I simply don’t get the rave reviews. This just makes me want to find my copy of Romancing the Stone with Michael Douglas and Kathleen Turner.
Now, Mr. Wrong Number was an entertaining story with good characters. This story just needed a little more padding, something more to really flesh out our main characters. Olivia was a fun character. I would have liked less worry about the decisions she made and more of that fun side. Colin was a nice guy but that is overshadowed by his past teenaged treatment of young Olivia so everything he does is still skewed by Olivia waiting for that verbal jab he used to give. So it took a little longer than necessary for Olivia to see grown up Colin like he was seeing and appreciating grown up Olivia. Thinking about it, I do appreciate that idea of having a secret someone to just ramble to about life. Interesting concept. Maybe we should all just text a number a random and see who responds.
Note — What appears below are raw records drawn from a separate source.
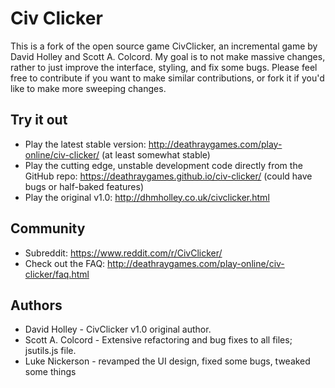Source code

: # Civ Clicker

This is a fork of the open source game CivClicker, an incremental game by David Holley and Scott A. Colcord. My goal is to not make massive changes, rather to just improve the interface, styling, and fix some bugs. Please feel free to contribute if you want to make similar contributions, or fork it if you'd like to make more sweeping changes.

## Try it out

* Play the latest stable version: http://deathraygames.com/play-online/civ-clicker/ (at least somewhat stable)
* Play the cutting edge, unstable development code directly from the GitHub repo: https://deathraygames.github.io/civ-clicker/ (could have bugs or half-baked features)
* Play the original v1.0: http://dhmholley.co.uk/civclicker.html

## Community

* Subreddit: https://www.reddit.com/r/CivClicker/
* Check out the FAQ: http://deathraygames.com/play-online/civ-clicker/faq.html


## Authors

* David Holley - CivClicker v1.0 original author.
* Scott A. Colcord - Extensive refactoring and bug fixes to all files; jsutils.js file.
* Luke Nickerson - revamped the UI design, fixed some bugs, tweaked some things
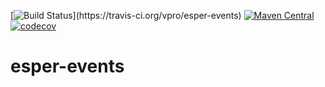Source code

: [![Build Status](https://travis-ci.org/vpro/jcr-criteria.svg?)](https://travis-ci.org/vpro/esper-events)
[![Maven Central](https://img.shields.io/maven-central/v/nl.vpro/esper-events.svg?label=Maven%20Central)](https://search.maven.org/search?q=g:%22nl.vpro%22%20AND%20a:%22esper-events%22)
[![codecov](https://codecov.io/gh/vpro/jcr-criteria/branch/master/graph/badge.svg)](https://codecov.io/gh/vpro/esper-events)


# esper-events
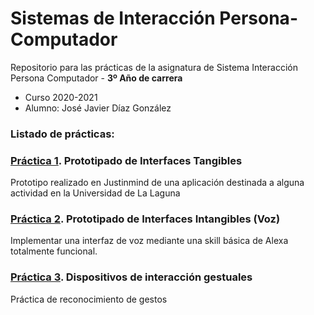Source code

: # Sistemas de Interacción Persona-Computador

Repositorio para las prácticas de la asignatura de Sistema Interacción Persona Computador - **3º Año de carrera**
- Curso 2020-2021
- Alumno: José Javier Díaz González

### Listado de prácticas:
### [Práctica 1](https://github.com/alu0101128894/SIPC/tree/main/Pr%C3%A1ctica%201.%20Prototipado%20de%20Interfaces%20Tangibles). Prototipado de Interfaces Tangibles
Prototipo realizado en Justinmind de una aplicación destinada a alguna actividad en la Universidad de La Laguna

### [Práctica 2](https://github.com/alu0101128894/SIPC/tree/main/Pr%C3%A1ctica%202.%20Prototipado%20de%20Interfaces%20Intangibles%20(Voz)). Prototipado de Interfaces Intangibles (Voz)
Implementar una interfaz de voz mediante una skill básica de Alexa totalmente funcional.

### [Práctica 3](https://github.com/alu0101128894/SIPC/tree/main/Pr%C3%A1ctica%203.%20Dispositivos%20de%20interacci%C3%B3n%20gestuales). Dispositivos de interacción gestuales
Práctica de reconocimiento de gestos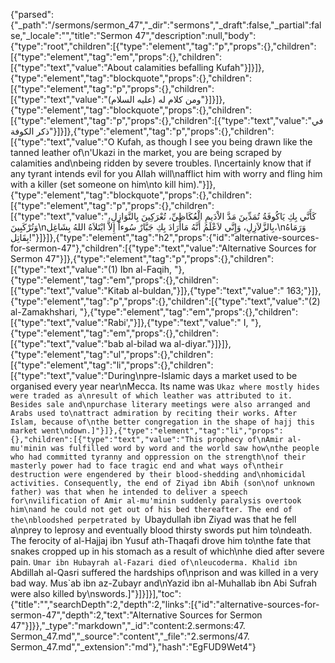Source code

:{"parsed":{"_path":"/sermons/sermon_47","_dir":"sermons","_draft":false,"_partial":false,"_locale":"","title":"Sermon 47","description":null,"body":{"type":"root","children":[{"type":"element","tag":"p","props":{},"children":[{"type":"element","tag":"em","props":{},"children":[{"type":"text","value":"About calamities befalling Kufah"}]}]},{"type":"element","tag":"blockquote","props":{},"children":[{"type":"element","tag":"p","props":{},"children":[{"type":"text","value":"ومن كلام له (عليه السلام)"}]}]},{"type":"element","tag":"blockquote","props":{},"children":[{"type":"element","tag":"p","props":{},"children":[{"type":"text","value":"في ذكر الكوفة"}]}]},{"type":"element","tag":"p","props":{},"children":[{"type":"text","value":"O Kufah, as though I see you being drawn like the tanned leather of\n'Ukazi in the market, you are being scraped by calamities and\nbeing ridden by severe troubles. I\ncertainly know that if any tyrant intends evil for you Allah will\nafflict him with worry and fling him with a killer (set someone on him\nto kill him)."}]},{"type":"element","tag":"blockquote","props":{},"children":[{"type":"element","tag":"p","props":{},"children":[{"type":"text","value":"كَأَنَّي بِكِ يَاكُوفَةُ تُمَدِّينَ مَدَّ الاْدَيمِ الْعُكَاظِيِّ، تُعْرَكِينَ بِالنَّوَازِلِ، وَتُرْكَبِينَ\nبِالزَّلاَزِلِ، وَإِنَّي لاَعْلَمُ أَنَّهُ مَاأَرَادَ بِكِ جَبَّارٌ سُوءاً إِلاَّ ابْتَلاَهُ اللهُ بِشَاغِل،\nوَرَمَاهُ بِقَاتِل!"}]}]},{"type":"element","tag":"h2","props":{"id":"alternative-sources-for-sermon-47"},"children":[{"type":"text","value":"Alternative Sources for Sermon 47"}]},{"type":"element","tag":"p","props":{},"children":[{"type":"text","value":"(1) Ibn al-Faqih, "},{"type":"element","tag":"em","props":{},"children":[{"type":"text","value":"Kitab al-buldan,"}]},{"type":"text","value":" 163;"}]},{"type":"element","tag":"p","props":{},"children":[{"type":"text","value":"(2) al-Zamakhshari, "},{"type":"element","tag":"em","props":{},"children":[{"type":"text","value":"Rabi',"}]},{"type":"text","value":" I, "},{"type":"element","tag":"em","props":{},"children":[{"type":"text","value":"bab al-bilad wa al-diyar."}]}]},{"type":"element","tag":"ul","props":{},"children":[{"type":"element","tag":"li","props":{},"children":[{"type":"text","value":"During\npre-Islamic days a market used to be organised every year near\nMecca. Its name was `Ukaz where mostly hides were traded as a\nresult of which leather was attributed to it. Besides sale and\npurchase literary meetings were also arranged and Arabs used to\nattract admiration by reciting their works. After Islam, because of\nthe better congregation in the shape of hajj this market went\ndown.]"}]},{"type":"element","tag":"li","props":{},"children":[{"type":"text","value":"This prophecy of\nAmir al-mu'minin was fulfilled word by word and the world saw how\nthe people who had committed tyranny and oppression on the strength\nof their masterly power had to face tragic end and what ways of\ntheir destruction were engendered by their blood-shedding and\nhomicidal activities. Consequently, the end of Ziyad ibn Abih (son\nof unknown father) was that when he intended to deliver a speech for\nvilification of Amir al-mu'minin suddenly paralysis overtook him\nand he could not get out of his bed thereafter. The end of the\nbloodshed perpetrated by `Ubaydullah ibn Ziyad was that he fell a\nprey to leprosy and eventually blood thirsty swords put him to\ndeath. The ferocity of al-Hajjaj ibn Yusuf ath-Thaqafi drove him to\nthe fate that snakes cropped up in his stomach as a result of which\nhe died after severe pain. `Umar ibn Hubayrah al-Fazari died of\nleucoderma. Khalid ibn `Abdillah al-Qasri suffered the hardships of\nprison and was killed in a very bad way. Mus`ab ibn az-Zubayr and\nYazid ibn al-Muhallab ibn Abi Sufrah were also killed by\nswords.]"}]}]}],"toc":{"title":"","searchDepth":2,"depth":2,"links":[{"id":"alternative-sources-for-sermon-47","depth":2,"text":"Alternative Sources for Sermon 47"}]}},"_type":"markdown","_id":"content:2.sermons:47. Sermon_47.md","_source":"content","_file":"2.sermons/47. Sermon_47.md","_extension":"md"},"hash":"EgFUD9Wet4"}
Okay. I am done grumbling for now. Just leave a comment to be entered in this week’s giveaway.
Open to U.S. residents. Giveaway ends Thursday, March 31st.
Things get textual when a steamy message from a random wrong number turns into an anonymous relationship in this hilarious rom-com by Lynn Painter.
Bad luck has always followed Olivia Marshall…or maybe she’s just the screw-up her family thinks she is. But when a “What are you wearing?” text from a random wrong number turns into the hottest, most entertaining—albeit anonymous—relationship of her life, she thinks things might be on the upswing….
Colin Beck has always considered Olivia his best friend’s annoying little sister, but when she moves in with them after one of her worst runs of luck, he realizes she’s turned into an altogether different and sexier distraction. He’s sure he can keep his distance, until the moment he discovers she’s the irresistible Miss Misdial he’s been sort of sexting for weeks—and now he has to decide whether to turn the heat up or ghost her before things get messy.
fun cover
Sounds like a fun premise. Bummer about the movie. Thanks for the chance.
That’s a shame about the movie! Thanks for the chance!